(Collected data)
++++

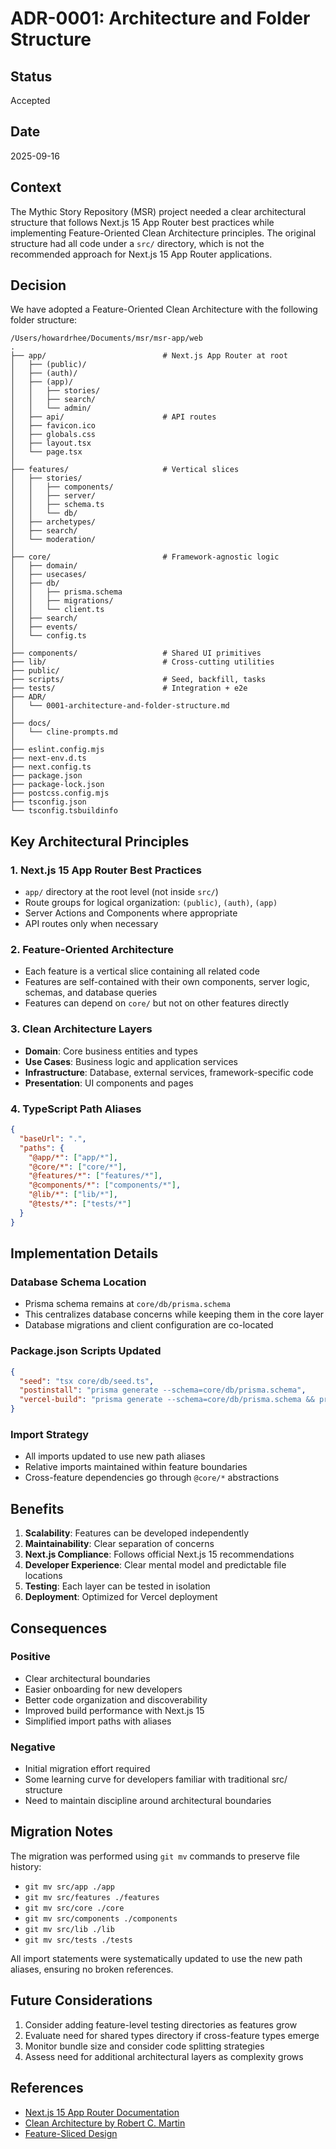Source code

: # ADR-0001: Architecture and Folder Structure

## Status
Accepted

## Date
2025-09-16

## Context

The Mythic Story Repository (MSR) project needed a clear architectural structure that follows Next.js 15 App Router best practices while implementing Feature-Oriented Clean Architecture principles. The original structure had all code under a `src/` directory, which is not the recommended approach for Next.js 15 App Router applications.

## Decision

We have adopted a Feature-Oriented Clean Architecture with the following folder structure:

```
/Users/howardrhee/Documents/msr/msr-app/web
.
├── app/                          # Next.js App Router at root
│   ├── (public)/
│   ├── (auth)/
│   ├── (app)/
│   │   ├── stories/
│   │   ├── search/
│   │   └── admin/
│   ├── api/                      # API routes
│   ├── favicon.ico
│   ├── globals.css
│   ├── layout.tsx
│   └── page.tsx
│
├── features/                     # Vertical slices
│   ├── stories/
│   │   ├── components/
│   │   ├── server/
│   │   ├── schema.ts
│   │   └── db/
│   ├── archetypes/
│   ├── search/
│   └── moderation/
│
├── core/                         # Framework-agnostic logic
│   ├── domain/
│   ├── usecases/
│   ├── db/
│   │   ├── prisma.schema
│   │   ├── migrations/
│   │   └── client.ts
│   ├── search/
│   ├── events/
│   └── config.ts
│
├── components/                   # Shared UI primitives
├── lib/                          # Cross-cutting utilities
├── public/
├── scripts/                      # Seed, backfill, tasks
├── tests/                        # Integration + e2e
├── ADR/
│   └── 0001-architecture-and-folder-structure.md
│
├── docs/
│   └── cline-prompts.md
│
├── eslint.config.mjs
├── next-env.d.ts
├── next.config.ts
├── package.json
├── package-lock.json
├── postcss.config.mjs
├── tsconfig.json
└── tsconfig.tsbuildinfo
```

## Key Architectural Principles

### 1. Next.js 15 App Router Best Practices
- `app/` directory at the root level (not inside `src/`)
- Route groups for logical organization: `(public)`, `(auth)`, `(app)`
- Server Actions and Components where appropriate
- API routes only when necessary

### 2. Feature-Oriented Architecture
- Each feature is a vertical slice containing all related code
- Features are self-contained with their own components, server logic, schemas, and database queries
- Features can depend on `core/` but not on other features directly

### 3. Clean Architecture Layers
- **Domain**: Core business entities and types
- **Use Cases**: Business logic and application services
- **Infrastructure**: Database, external services, framework-specific code
- **Presentation**: UI components and pages

### 4. TypeScript Path Aliases
```json
{
  "baseUrl": ".",
  "paths": {
    "@app/*": ["app/*"],
    "@core/*": ["core/*"],
    "@features/*": ["features/*"],
    "@components/*": ["components/*"],
    "@lib/*": ["lib/*"],
    "@tests/*": ["tests/*"]
  }
}
```

## Implementation Details

### Database Schema Location
- Prisma schema remains at `core/db/prisma.schema`
- This centralizes database concerns while keeping them in the core layer
- Database migrations and client configuration are co-located

### Package.json Scripts Updated
```json
{
  "seed": "tsx core/db/seed.ts",
  "postinstall": "prisma generate --schema=core/db/prisma.schema",
  "vercel-build": "prisma generate --schema=core/db/prisma.schema && prisma migrate deploy --schema=core/db/prisma.schema && next build"
}
```

### Import Strategy
- All imports updated to use new path aliases
- Relative imports maintained within feature boundaries
- Cross-feature dependencies go through `@core/*` abstractions

## Benefits

1. **Scalability**: Features can be developed independently
2. **Maintainability**: Clear separation of concerns
3. **Next.js Compliance**: Follows official Next.js 15 recommendations
4. **Developer Experience**: Clear mental model and predictable file locations
5. **Testing**: Each layer can be tested in isolation
6. **Deployment**: Optimized for Vercel deployment

## Consequences

### Positive
- Clear architectural boundaries
- Easier onboarding for new developers
- Better code organization and discoverability
- Improved build performance with Next.js 15
- Simplified import paths with aliases

### Negative
- Initial migration effort required
- Some learning curve for developers familiar with traditional src/ structure
- Need to maintain discipline around architectural boundaries

## Migration Notes

The migration was performed using `git mv` commands to preserve file history:
- `git mv src/app ./app`
- `git mv src/features ./features`
- `git mv src/core ./core`
- `git mv src/components ./components`
- `git mv src/lib ./lib`
- `git mv src/tests ./tests`

All import statements were systematically updated to use the new path aliases, ensuring no broken references.

## Future Considerations

1. Consider adding feature-level testing directories as features grow
2. Evaluate need for shared types directory if cross-feature types emerge
3. Monitor bundle size and consider code splitting strategies
4. Assess need for additional architectural layers as complexity grows

## References

- [Next.js 15 App Router Documentation](https://nextjs.org/docs/app)
- [Clean Architecture by Robert C. Martin](https://blog.cleancoder.com/uncle-bob/2012/08/13/the-clean-architecture.html)
- [Feature-Sliced Design](https://feature-sliced.design/)
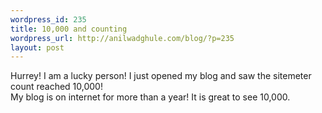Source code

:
 ```yaml
--- 
wordpress_id: 235
title: 10,000 and counting
wordpress_url: http://anilwadghule.com/blog/?p=235
layout: post
---
```

<p>Hurrey! I am a lucky person! I just opened my blog and saw the sitemeter count reached 10,000!<br /><img alt="" src="http://img104.imageshack.us/img104/6619/newgimpimage3uc.gif" border="0" /><br />My blog is on internet for more than a year! It is great to see 10,000. </p>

++++

[WHAT TO WORK ON] Your answer must be the lines from the one holding "### Negative" through the final line of the records above, exactly as written and without any pictures.

[YOUR RESPONSE]
### Negative
- Initial migration effort required
- Some learning curve for developers familiar with traditional src/ structure
- Need to maintain discipline around architectural boundaries

## Migration Notes

The migration was performed using `git mv` commands to preserve file history:
- `git mv src/app ./app`
- `git mv src/features ./features`
- `git mv src/core ./core`
- `git mv src/components ./components`
- `git mv src/lib ./lib`
- `git mv src/tests ./tests`

All import statements were systematically updated to use the new path aliases, ensuring no broken references.

## Future Considerations

1. Consider adding feature-level testing directories as features grow
2. Evaluate need for shared types directory if cross-feature types emerge
3. Monitor bundle size and consider code splitting strategies
4. Assess need for additional architectural layers as complexity grows

## References

- [Next.js 15 App Router Documentation](https://nextjs.org/docs/app)
- [Clean Architecture by Robert C. Martin](https://blog.cleancoder.com/uncle-bob/2012/08/13/the-clean-architecture.html)
- [Feature-Sliced Design](https://feature-sliced.design/)
Source code

:
 ```yaml
--- 
wordpress_id: 235
title: 10,000 and counting
wordpress_url: http://anilwadghule.com/blog/?p=235
layout: post
---
```

<p>Hurrey! I am a lucky person! I just opened my blog and saw the sitemeter count reached 10,000!<br /><img alt="" src="http://img104.imageshack.us/img104/6619/newgimpimage3uc.gif" border="0" /><br />My blog is on internet for more than a year! It is great to see 10,000. </p>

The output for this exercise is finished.